Thousands of people displaced by California’s most destructive wildfire face heavy rains next week that could trigger dangerous floods and mudslides, while helping douse the flames. Hundreds of people are living in tents and cars.
At least 300 who fled the Camp Fire were sheltering on Friday in the flood-prone parking lot of a Walmart in Chico, about 24km(15 miles) west of where the blaze consumed the mountain town of Paradise on November 8th.
More than 1,000 are missing, according to police. The remains of at least 71 people have been identified so far.
A rain storm is forecast to hit next week and so authorities are asking people to leave the Walmart lot by Sunday afternoon, said Bryan May, a spokesman for the California Office of Emergency Services.

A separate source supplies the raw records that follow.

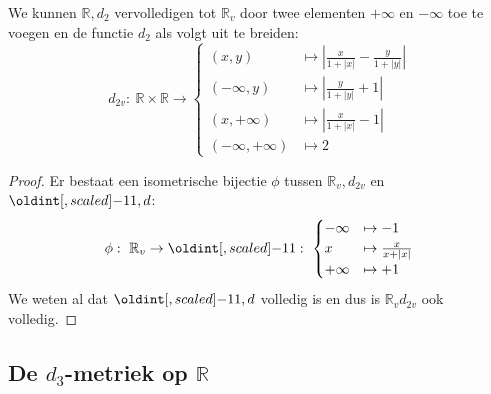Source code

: \documentclass[main.tex]{subfiles}
\begin{document}
\begin{vb}
  We kunnen $\mathbb{R},d_{2}$ vervolledigen tot $\mathbb{R}_{v}$ door twee elementen $+\infty$ en $-\infty$ toe te voegen en de functie $d_{2}$ als volgt uit te breiden:
  \[ d_{2v}:\ \mathbb{R}\times\mathbb{R}\rightarrow
  \begin{cases}
    (x,y) &\mapsto \left| \frac{x}{1+|x|} - \frac{y}{1+|y|}  \right| \\
    (-\infty,y) &\mapsto \left| \frac{y}{1+|y|} +1\right|\\
    (x,+\infty) &\mapsto \left| \frac{x}{1+|x|} -1\right|\\
    (-\infty,+\infty) &\mapsto 2
  \end{cases}
  \]

  \begin{proof}
    Er bestaat een isometrische bijectie $\phi$ tussen $\mathbb{R}_{v},d_{2v}$ en $\interval{-1}{1},d$:
    \[
    \phi:\ \mathbb{R}_{v} \rightarrow \interval{-1}{1}:\ 
    \begin{cases}
      -\infty &\mapsto -1\\
      x &\mapsto \frac{x}{x+|x|}\\
      +\infty &\mapsto +1\\
    \end{cases}
    \]
    We weten al dat $\interval{-1}{1},d$ volledig is en dus is $\mathbb{R}_{v}d_{2v}$ ook volledig.
  \end{proof}
\end{vb}



\subsection{De $d_3$-metriek op $\mathbb{R}$}
\label{sec:d_3-metriek-op}
\end{document}
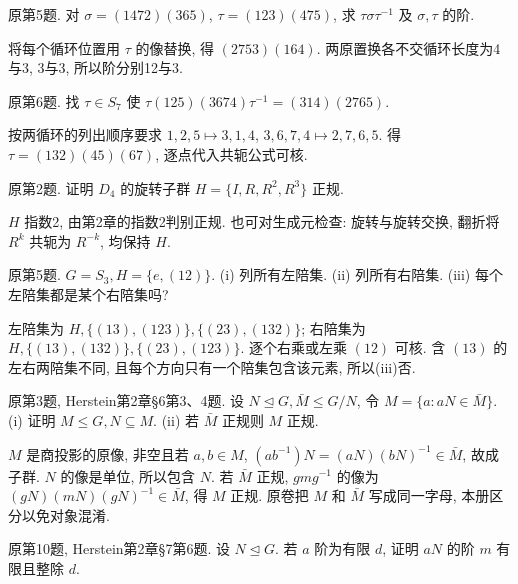 \begin{exercise}原第5题. 对 $\sigma=(1472)(365)$, $\tau=(123)(475)$, 求 $\tau\sigma\tau^{-1}$ 及 $\sigma,\tau$ 的阶.\end{exercise}
\begin{solution}
将每个循环位置用 $\tau$ 的像替换, 得 $(2753)(164)$. 两原置换各不交循环长度为4与3, 3与3, 所以阶分别12与3.
\end{solution}
\begin{exercise}原第6题. 找 $\tau\in S_7$ 使 $\tau(125)(3674)\tau^{-1}=(314)(2765)$.\end{exercise}
\begin{solution}
按两循环的列出顺序要求 $1,2,5\mapsto3,1,4$, $3,6,7,4\mapsto2,7,6,5$. 得 $\tau=(132)(45)(67)$, 逐点代入共轭公式可核.
\end{solution}
\begin{exercise}原第2题. 证明 $D_4$ 的旋转子群 $H=\{I,R,R^2,R^3\}$ 正规.\end{exercise}
\begin{solution}
$H$ 指数2, 由第2章的指数2判别正规. 也可对生成元检查: 旋转与旋转交换, 翻折将 $R^k$ 共轭为 $R^{-k}$, 均保持 $H$.
\end{solution}
\begin{exercise}原第5题. $G=S_3,H=\{e,(12)\}$. (i) 列所有左陪集. (ii) 列所有右陪集. (iii) 每个左陪集都是某个右陪集吗?\end{exercise}
\begin{solution}
左陪集为 $H,\{(13),(123)\},\{(23),(132)\}$; 右陪集为 $H,\{(13),(132)\},\{(23),(123)\}$. 逐个右乘或左乘 $(12)$ 可核. 含 $(13)$ 的左右两陪集不同, 且每个方向只有一个陪集包含该元素, 所以(iii)否.
\end{solution}
\begin{exercise}原第3题, Herstein第2章\S6第3、4题. 设 $N\trianglelefteq G,\bar M\le G/N$, 令 $M=\{a:aN\in\bar M\}$. (i) 证明 $M\le G,N\subseteq M$. (ii) 若 $\bar M$ 正规则 $M$ 正规.\end{exercise}
\begin{solution}
$M$ 是商投影的原像, 非空且若 $a,b\in M$, $(ab^{-1})N=(aN)(bN)^{-1}\in\bar M$, 故成子群. $N$ 的像是单位, 所以包含 $N$. 若 $\bar M$ 正规, $gmg^{-1}$ 的像为 $(gN)(mN)(gN)^{-1}\in\bar M$, 得 $M$ 正规. 原卷把 $M$ 和 $\bar M$ 写成同一字母, 本册区分以免对象混淆.
\end{solution}
\begin{exercise}原第10题, Herstein第2章\S7第6题. 设 $N\trianglelefteq G$. 若 $a$ 阶为有限 $d$, 证明 $aN$ 的阶 $m$ 有限且整除 $d$.\end{exercise}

Hillsides that have been scorched by a wildfire are at risk from mudslides when it rains, say experts. The flames burn away vegetation that holds the soil in place and bake a waxy layer into the earth that prevents water from sinking more than a few inches into the ground.
Authorities say they have enough shelter space to provide a bed for everyone who wants one. But they acknowledge challenges ahead in finding more long-term housing for the displaced.
Mr May said it was not clear exactly how many people are in need of housing, but at the height of the Camp Fire authorities had ordered more than 52,000 people to evacuate.
A survey found only 100 housing units available for rent in all of Butte County, where the fire has been burning, said Mr May.
Already, more than 1,100 people are bunking at shelters in the area, according to the Red Cross. And countless more are staying with friends and family.
Meanwhile, firefighters have managed to carve containment lines around 45 per cent of the blaze’s perimeter, up from 35 per cent a day earlier, even as the burned landscape grew slightly to 142,000 acres.
With more than 9,800 homes up in smoke, many refugees from the fire have taken up temporary residence with friends and family, while others have pitched tents or were camping out of their vehicles.
Search teams with cadaver dogs are combing through charred, rubble-strewn expanses of burned-out neighbourhoods looking for bodies.
On Friday night, Butte County Sheriff Korea Honea said the remains of eight more fire victims were recovered during the day, confirming the death toll at 71. That far surpasses the previous fatality record from a single California wildfire – 29 in the Griffith Park fire of 1933 in Los Angeles.
Mr Honea said the total roster of people unaccounted for had swelled to 1,011 - up from the 630 names posted Thursday night and well more than triple the number counted as missing on Thursday afternoon.
“This is a dynamic list,” Mr Honea told reporters, saying it was compiled from “raw data” that likely included some duplication of names reported with more than one spelling.
Mr Honea said it was too soon to conjecture on the fate of those on the list, noting that as of Friday, 329 individuals previously reported missing had turned up alive.
“I don’t think it’s appropriate for any of us to sit and speculate about what the future holds.”
The names were being compiled from information received from a special hotline, along with email reports and a review of emergency-911 calls that came in on the first night of the fire, said Mr Honea.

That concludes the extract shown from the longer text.